Perhaps Chatterbox is being a little unfair about the petition difficulty. Frank Michelman, an expert on restrictive covenants at Harvard Law School, told Chatterbox: "Think about your average Joe who is approached by somebody who says here's a little instrument I would like your signature on." Average Joe is going to ask himself whether this little instrument is going to affect his property value. In this case it clearly wouldn't, since the racial covenant has no legal force. (Indeed, Chatterbox thinks, it ought to help, since some people wouldn't want to buy a house knowing it had an unsavory racial covenant.) But still, Michelman argues, Average Joe would want to talk to his lawyer about it before signing anything, and that would cost him money. So, it's not inconceivable that Average Joe would say, "The hell with it."

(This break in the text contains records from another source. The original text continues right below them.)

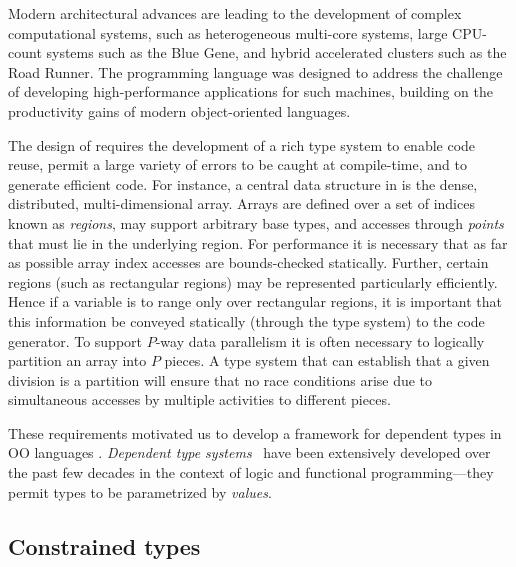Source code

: 

Modern architectural advances are leading to the development of
complex computational systems, such as heterogeneous multi-core
systems, large CPU-count systems such as the Blue Gene,
and hybrid accelerated clusters such as the Road Runner.
The \Xten{} programming language \cite{X10-concur,x10-oopsla05,X10} was
designed to address the challenge of developing
high-performance applications for such machines, building on the
productivity gains of modern object-oriented languages.

The design of \Xten{} requires the development of a rich type system
to enable code reuse, permit a large variety of errors to be caught at
compile-time, and to generate efficient code. For instance, a central
data structure in \Xten{} is the dense, distributed, multi-dimensional
array. Arrays are defined over a set of indices known as \emph{regions},
may support arbitrary base types, and accesses through {\em
points} that must lie in the underlying region. For performance it is
necessary that as far as possible array index accesses are
bounds-checked statically. Further, certain regions (such as
rectangular regions) may be represented particularly
efficiently. Hence if a variable is to range only over
rectangular regions, it is important that this information be conveyed
statically (through the type system) to the code 
generator. To support $P$-way data parallelism it is often necessary
to logically partition an array into $P$ pieces. A type system that
can establish that a given division is a partition will ensure that no
race conditions arise due to simultaneous accesses by
multiple activities to different pieces.

These requirements motivated us to develop a framework for dependent
types in OO languages \cite{constrained-types}.  \emph{Dependent type
systems}~\cite{dependent-types,xi99dependent,ocrz-ecoop03,aspinall-attapl,cayenne,epigram-matter,calc-constructions}
have been extensively developed over the past few decades in the
context of logic and functional programming---they permit types to be
parametrized by \emph{values}.

\subsection{Constrained types}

But even if George W.'s personal culpability for the restrictive covenant on his house is zero, surely there's a story in the ghostly persistence of racial covenants in Suburbia, U.S.A., one generation after the lantern jockeys' faces were painted white. It's hard to conclude that society's reluctance to rid itself of these "meaningless" racial covenants has nothing whatever to do with the persistence of racial segregation, and even discrimination, in the housing market. Even in Washington, D.C., whose local politics are overwhelmingly liberal and whose mayors have been black for three decades, a 1998 study turned up evidence of housing discrimination by banks in 41 percent of the instances where it sent minority "testers" out to secure a mortgage. Granted, housing segregation is a knotty social problem for which there is no simple legal remedy. But it seems fair to demand that our political figures be alert to its manifestations when they turn up, literally, in their own backyard.